Lorsqu’une personne illettrée arrive en prison, il est complétement incohérent de lui proposer un parcours de réinsertion qui ne prenne pas en charge l’illettrisme. Il faudrait adapter les supports, ce qui demande énormément de temps et de travail, et n’est pas forcément possible dans le système actuel. J’ai décidé de travailler sur cet obstacle à la réinsertion, dans le cadre du soutien scolaire de français langue étrangère. Le soutien scolaire peut être proposé en complément du cours d’un professeur, afin de travailler un point en particulier, comme le vocabulaire ou l’utilisation du futur. Ce dispositif de l’association Rebond a démarré dans la maison d’arrêt de la Santé et s’exporte dans d’autres établissements français. Différents cours sont proposés : l’anglais, le chinois, le français, l’éducation civique, l’art plastique…

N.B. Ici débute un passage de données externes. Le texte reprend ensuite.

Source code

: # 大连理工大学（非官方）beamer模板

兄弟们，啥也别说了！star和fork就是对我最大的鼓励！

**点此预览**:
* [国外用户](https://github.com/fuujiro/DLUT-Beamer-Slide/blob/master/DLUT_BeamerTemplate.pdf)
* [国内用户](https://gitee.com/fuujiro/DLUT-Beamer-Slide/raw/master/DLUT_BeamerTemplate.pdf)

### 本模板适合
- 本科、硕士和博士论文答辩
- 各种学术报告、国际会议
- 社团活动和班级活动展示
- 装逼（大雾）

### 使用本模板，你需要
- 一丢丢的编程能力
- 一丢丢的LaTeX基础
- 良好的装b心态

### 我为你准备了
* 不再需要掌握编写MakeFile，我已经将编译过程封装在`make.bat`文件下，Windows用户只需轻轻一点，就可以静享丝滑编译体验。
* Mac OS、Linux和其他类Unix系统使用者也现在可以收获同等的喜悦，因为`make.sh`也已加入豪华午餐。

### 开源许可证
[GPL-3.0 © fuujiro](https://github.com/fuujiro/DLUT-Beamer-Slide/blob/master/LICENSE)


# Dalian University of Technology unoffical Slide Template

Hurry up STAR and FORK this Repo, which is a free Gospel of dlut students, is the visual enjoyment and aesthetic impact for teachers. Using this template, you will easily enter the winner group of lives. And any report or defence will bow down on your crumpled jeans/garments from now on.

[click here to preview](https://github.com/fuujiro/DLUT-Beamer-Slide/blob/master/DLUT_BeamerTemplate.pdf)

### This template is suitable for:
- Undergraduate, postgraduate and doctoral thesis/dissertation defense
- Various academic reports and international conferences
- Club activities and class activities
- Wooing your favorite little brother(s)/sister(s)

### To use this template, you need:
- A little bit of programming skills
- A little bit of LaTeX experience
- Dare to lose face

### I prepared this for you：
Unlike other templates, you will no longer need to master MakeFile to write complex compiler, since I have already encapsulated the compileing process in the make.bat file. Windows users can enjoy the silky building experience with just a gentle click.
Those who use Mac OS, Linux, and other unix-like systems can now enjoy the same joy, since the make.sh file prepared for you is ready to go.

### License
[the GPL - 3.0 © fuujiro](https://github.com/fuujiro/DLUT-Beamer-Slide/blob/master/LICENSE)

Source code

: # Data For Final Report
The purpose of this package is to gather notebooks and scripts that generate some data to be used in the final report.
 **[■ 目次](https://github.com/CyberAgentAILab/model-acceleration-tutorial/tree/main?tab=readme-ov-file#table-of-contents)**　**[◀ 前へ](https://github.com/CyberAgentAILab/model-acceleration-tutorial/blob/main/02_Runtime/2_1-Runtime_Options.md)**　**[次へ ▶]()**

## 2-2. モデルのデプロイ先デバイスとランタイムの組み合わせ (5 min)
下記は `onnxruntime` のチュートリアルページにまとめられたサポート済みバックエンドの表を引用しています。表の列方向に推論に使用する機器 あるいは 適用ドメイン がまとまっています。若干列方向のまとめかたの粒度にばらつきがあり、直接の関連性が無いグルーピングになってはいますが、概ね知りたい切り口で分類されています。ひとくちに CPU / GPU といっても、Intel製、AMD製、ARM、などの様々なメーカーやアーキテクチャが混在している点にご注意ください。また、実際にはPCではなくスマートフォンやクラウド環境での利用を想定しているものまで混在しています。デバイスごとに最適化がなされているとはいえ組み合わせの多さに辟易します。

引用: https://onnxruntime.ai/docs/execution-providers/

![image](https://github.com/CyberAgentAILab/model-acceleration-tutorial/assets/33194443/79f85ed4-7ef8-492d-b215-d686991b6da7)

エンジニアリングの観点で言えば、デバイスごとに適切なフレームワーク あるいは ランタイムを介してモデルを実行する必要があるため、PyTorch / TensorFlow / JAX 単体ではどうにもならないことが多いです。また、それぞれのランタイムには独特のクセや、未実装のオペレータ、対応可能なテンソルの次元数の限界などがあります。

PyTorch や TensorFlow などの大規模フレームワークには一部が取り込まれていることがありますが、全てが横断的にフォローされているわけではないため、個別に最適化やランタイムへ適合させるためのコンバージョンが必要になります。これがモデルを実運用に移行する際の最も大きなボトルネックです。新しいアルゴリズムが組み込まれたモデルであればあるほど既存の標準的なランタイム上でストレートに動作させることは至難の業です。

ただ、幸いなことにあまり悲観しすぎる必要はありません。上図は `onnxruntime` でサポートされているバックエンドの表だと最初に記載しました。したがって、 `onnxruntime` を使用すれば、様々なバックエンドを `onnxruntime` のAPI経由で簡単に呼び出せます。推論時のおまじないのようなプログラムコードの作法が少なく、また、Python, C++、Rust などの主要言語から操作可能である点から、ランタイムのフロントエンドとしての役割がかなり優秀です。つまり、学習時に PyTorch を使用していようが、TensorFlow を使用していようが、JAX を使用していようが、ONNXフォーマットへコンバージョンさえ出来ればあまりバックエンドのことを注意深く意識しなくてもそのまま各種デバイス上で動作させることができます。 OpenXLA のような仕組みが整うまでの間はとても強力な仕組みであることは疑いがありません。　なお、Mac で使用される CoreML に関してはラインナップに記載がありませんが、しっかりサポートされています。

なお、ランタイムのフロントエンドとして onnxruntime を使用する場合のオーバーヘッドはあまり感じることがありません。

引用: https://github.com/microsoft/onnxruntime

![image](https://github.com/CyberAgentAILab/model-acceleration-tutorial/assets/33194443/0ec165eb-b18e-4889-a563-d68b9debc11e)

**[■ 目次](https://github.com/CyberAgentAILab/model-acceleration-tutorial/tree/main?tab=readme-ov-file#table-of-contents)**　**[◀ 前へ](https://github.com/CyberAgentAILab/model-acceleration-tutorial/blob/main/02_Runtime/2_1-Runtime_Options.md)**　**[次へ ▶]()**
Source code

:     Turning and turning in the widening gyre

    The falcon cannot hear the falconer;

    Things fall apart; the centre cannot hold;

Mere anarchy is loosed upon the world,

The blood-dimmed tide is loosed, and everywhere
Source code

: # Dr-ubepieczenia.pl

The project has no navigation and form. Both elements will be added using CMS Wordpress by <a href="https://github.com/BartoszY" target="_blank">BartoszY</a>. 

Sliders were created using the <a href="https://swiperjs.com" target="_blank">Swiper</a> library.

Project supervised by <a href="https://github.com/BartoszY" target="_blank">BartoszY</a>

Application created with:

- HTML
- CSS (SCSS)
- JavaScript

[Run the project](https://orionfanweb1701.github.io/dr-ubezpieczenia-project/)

Je n’étais pas satisfait des outils proposés aux détenus pour lutter contre l’illettrisme, que j’ai souvent trouvés infantilisants ou inadapté à la diversité des profils rencontrés. J’ai souhaité proposer un exercice qui prenne en compte leur individualité. Comprendre qui est le détenu, qui il veut être et ce qu’il veut faire est clé dans un parcours de réinsertion. Ma problématique était : comment concevoir des nouveaux outils d’apprentissage prenant en compte la diversité des niveaux, la personnalité, et l’individualité des détenus apprenants ?
J’ai imaginé, avec les détenus, des objets visant à la fois à leur permettre de s’exercer à s’exprimer en français, mais aussi à construire l’après prison. Le but était de construire une projection grâce à des supports d’apprentissage très simples, comme des cartes-images et un cadre à dessin, pour travailler le vocabulaire. Tout a été réfléchi avec les détenus. Au départ, j’avais proposé des cartes images en format portrait, et les détenus m’ont dit qu’ils préféraient les cartes en paysage. Ils m’ont demandé certaines images, par exemple une qui représente l’espace. Il fallait également outiller la personne qui intervient pour mettre en place l’exercice, avec des notices, une méthode pédagogique. Elle doit pouvoir s’approprier le matériel et l’adapter au profil de chaque apprenant. Le dispositif doit être adaptable en fonction des situations et des personnalités.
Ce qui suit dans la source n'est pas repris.